On Fri, Sep 22, 2006 at 09:01:06PM +0200, Ingo Molnar wrote:
> 
> * Pavel Machek <pavel@...e.cz> wrote:
> 
> > > would be nice to merge the -hrt queue that goes right ontop this 
> > > queue. Even if HIGH_RES_TIMERS is "default n" in the beginning. That 
> > > gives us high-res timers and dynticks which are both very important 
> > > features to certain classes of users/devices.
> > 
> > dynticks give benefit of 0.3W, or 20minutes (IIRC) from 8hours on 
> > thinkpad x60... and they were around for way too long. (When baseline 
> > is hz=250, it is 0.5W from hz=1000 baseline). It would be cool to 
> > finally merge them.
> 
> note that this is a new implementation of dynticks though, not Con's 
> older stuff which you probably used, right?
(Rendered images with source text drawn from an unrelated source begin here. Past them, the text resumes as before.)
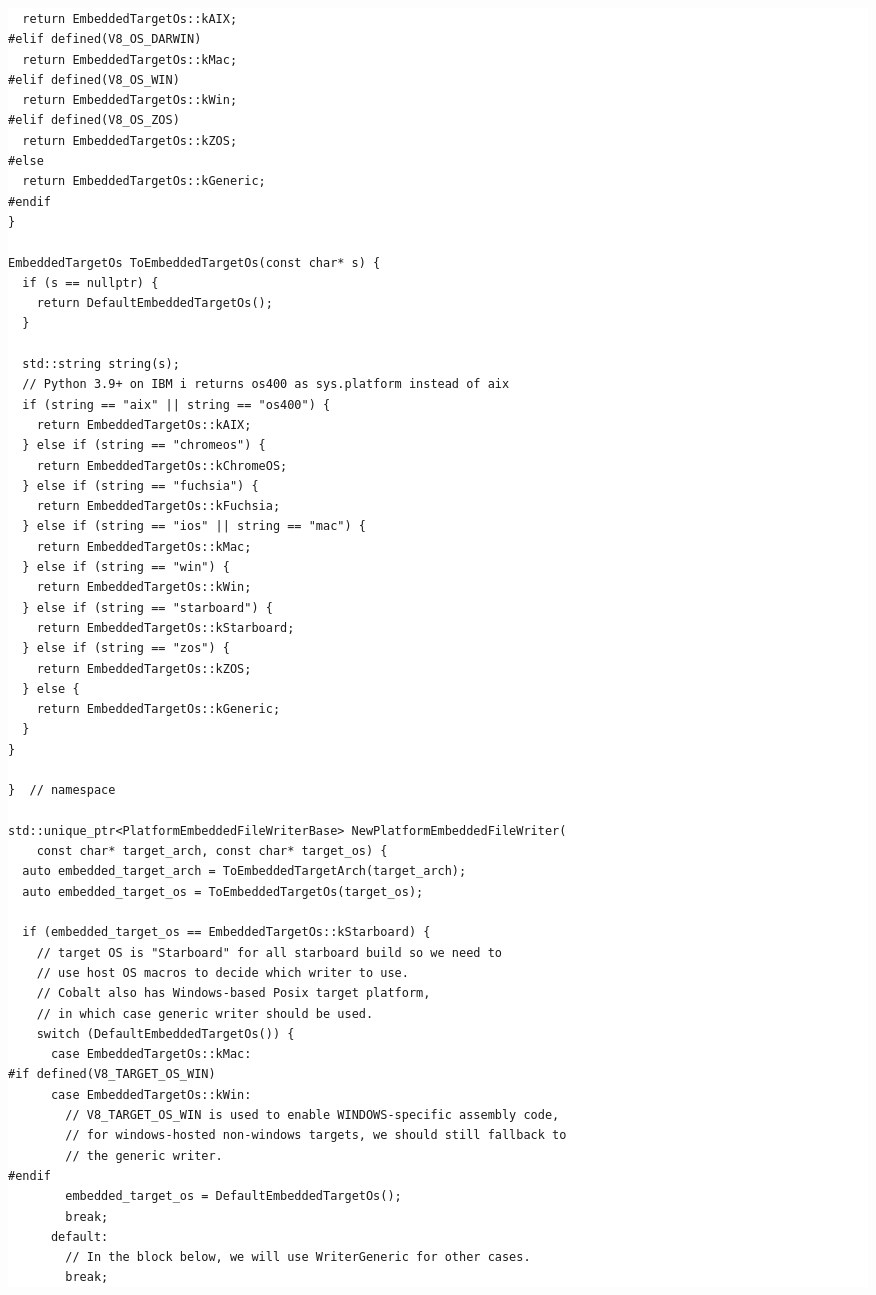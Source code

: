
 ```
  return EmbeddedTargetOs::kAIX;
#elif defined(V8_OS_DARWIN)
  return EmbeddedTargetOs::kMac;
#elif defined(V8_OS_WIN)
  return EmbeddedTargetOs::kWin;
#elif defined(V8_OS_ZOS)
  return EmbeddedTargetOs::kZOS;
#else
  return EmbeddedTargetOs::kGeneric;
#endif
}

EmbeddedTargetOs ToEmbeddedTargetOs(const char* s) {
  if (s == nullptr) {
    return DefaultEmbeddedTargetOs();
  }

  std::string string(s);
  // Python 3.9+ on IBM i returns os400 as sys.platform instead of aix
  if (string == "aix" || string == "os400") {
    return EmbeddedTargetOs::kAIX;
  } else if (string == "chromeos") {
    return EmbeddedTargetOs::kChromeOS;
  } else if (string == "fuchsia") {
    return EmbeddedTargetOs::kFuchsia;
  } else if (string == "ios" || string == "mac") {
    return EmbeddedTargetOs::kMac;
  } else if (string == "win") {
    return EmbeddedTargetOs::kWin;
  } else if (string == "starboard") {
    return EmbeddedTargetOs::kStarboard;
  } else if (string == "zos") {
    return EmbeddedTargetOs::kZOS;
  } else {
    return EmbeddedTargetOs::kGeneric;
  }
}

}  // namespace

std::unique_ptr<PlatformEmbeddedFileWriterBase> NewPlatformEmbeddedFileWriter(
    const char* target_arch, const char* target_os) {
  auto embedded_target_arch = ToEmbeddedTargetArch(target_arch);
  auto embedded_target_os = ToEmbeddedTargetOs(target_os);

  if (embedded_target_os == EmbeddedTargetOs::kStarboard) {
    // target OS is "Starboard" for all starboard build so we need to
    // use host OS macros to decide which writer to use.
    // Cobalt also has Windows-based Posix target platform,
    // in which case generic writer should be used.
    switch (DefaultEmbeddedTargetOs()) {
      case EmbeddedTargetOs::kMac:
#if defined(V8_TARGET_OS_WIN)
      case EmbeddedTargetOs::kWin:
        // V8_TARGET_OS_WIN is used to enable WINDOWS-specific assembly code,
        // for windows-hosted non-windows targets, we should still fallback to
        // the generic writer.
#endif
        embedded_target_os = DefaultEmbeddedTargetOs();
        break;
      default:
        // In the block below, we will use WriterGeneric for other cases.
        break;
```
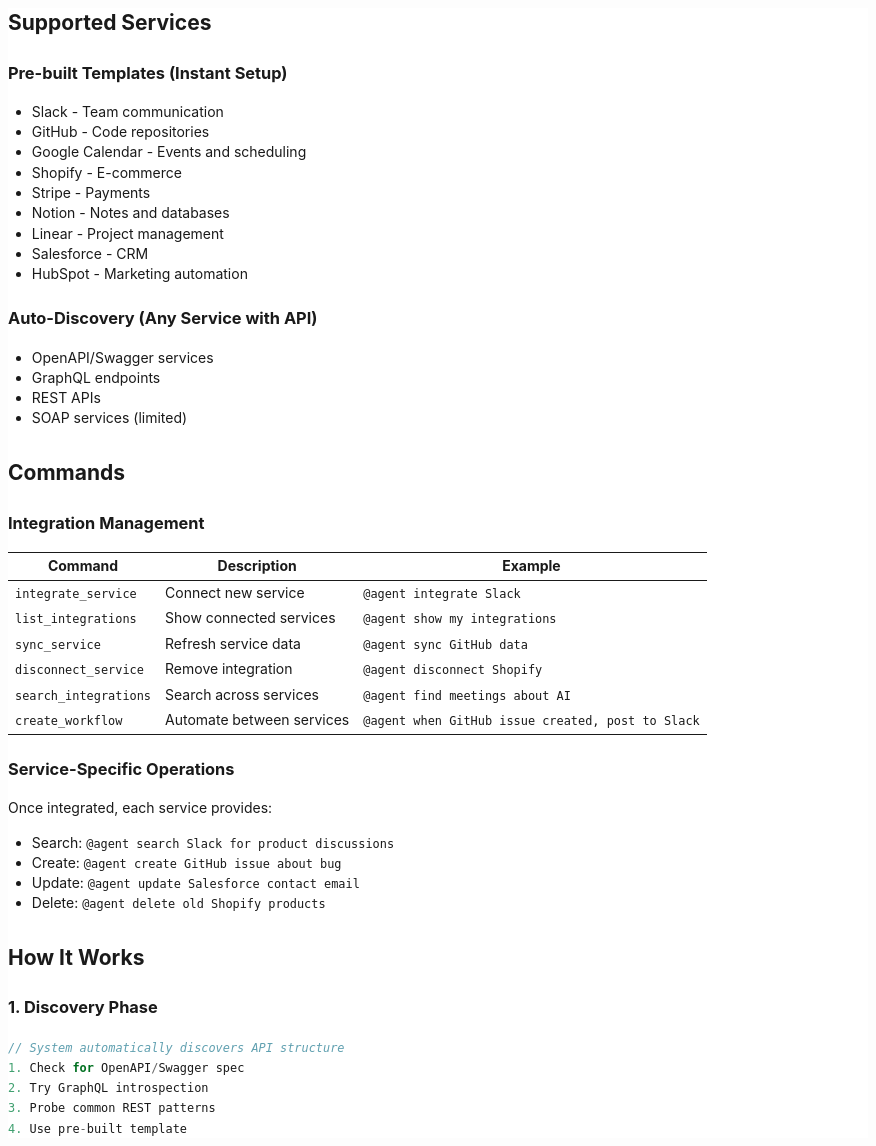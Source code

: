 ## Supported Services

### Pre-built Templates (Instant Setup)
- Slack - Team communication
- GitHub - Code repositories
- Google Calendar - Events and scheduling
- Shopify - E-commerce
- Stripe - Payments
- Notion - Notes and databases
- Linear - Project management
- Salesforce - CRM
- HubSpot - Marketing automation

### Auto-Discovery (Any Service with API)
- OpenAPI/Swagger services
- GraphQL endpoints
- REST APIs
- SOAP services (limited)

## Commands

### Integration Management
| Command | Description | Example |
|---------|-------------|---------|
| `integrate_service` | Connect new service | `@agent integrate Slack` |
| `list_integrations` | Show connected services | `@agent show my integrations` |
| `sync_service` | Refresh service data | `@agent sync GitHub data` |
| `disconnect_service` | Remove integration | `@agent disconnect Shopify` |
| `search_integrations` | Search across services | `@agent find meetings about AI` |
| `create_workflow` | Automate between services | `@agent when GitHub issue created, post to Slack` |

### Service-Specific Operations
Once integrated, each service provides:
- Search: `@agent search Slack for product discussions`
- Create: `@agent create GitHub issue about bug`
- Update: `@agent update Salesforce contact email`
- Delete: `@agent delete old Shopify products`

## How It Works

### 1. Discovery Phase
```javascript
// System automatically discovers API structure
1. Check for OpenAPI/Swagger spec
2. Try GraphQL introspection
3. Probe common REST patterns
4. Use pre-built template
```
But it's fairly low-impact 
> (just a few lines ontop of hrtimers, here and there), ontop of the 
> long-existing -hrt queue.

Just a data point, FWIW; I've made no systematic effort to find regressions.

We've been running Thomas's (pre-dynticks) 2.6.16-hrt patchset (and
HZ=1000) without issue as part of my standard kernel build on x86 and
x86_64 UP/SMP production hosts -- workstations, PostgreSQL (and other)
servers, and routers --- since I experienced latency/ntp problems with
an unpatched kernel using sata_nv on Tyan 2895 Nvidia CK804-chipset mobo
back in March 2006.  I've also been running the (originally x86-only)
2.6.17-dynticks patch on a Tyan Athlon SMP workstation mobo, and occasionally
on my laptop, so far without issue.

I originally chose Thomas's -hrt variant of John Stultz's timekeeping
patchset because it had known-working x86_64 support ...

We're not doing anything exotic (such as audio, packet capture,
or serving thousands of connections) that might stress the timer or
clock system much, but the x86 routers have GigE traffic and the
x86_64 PostgreSQL servers are often heavily loaded.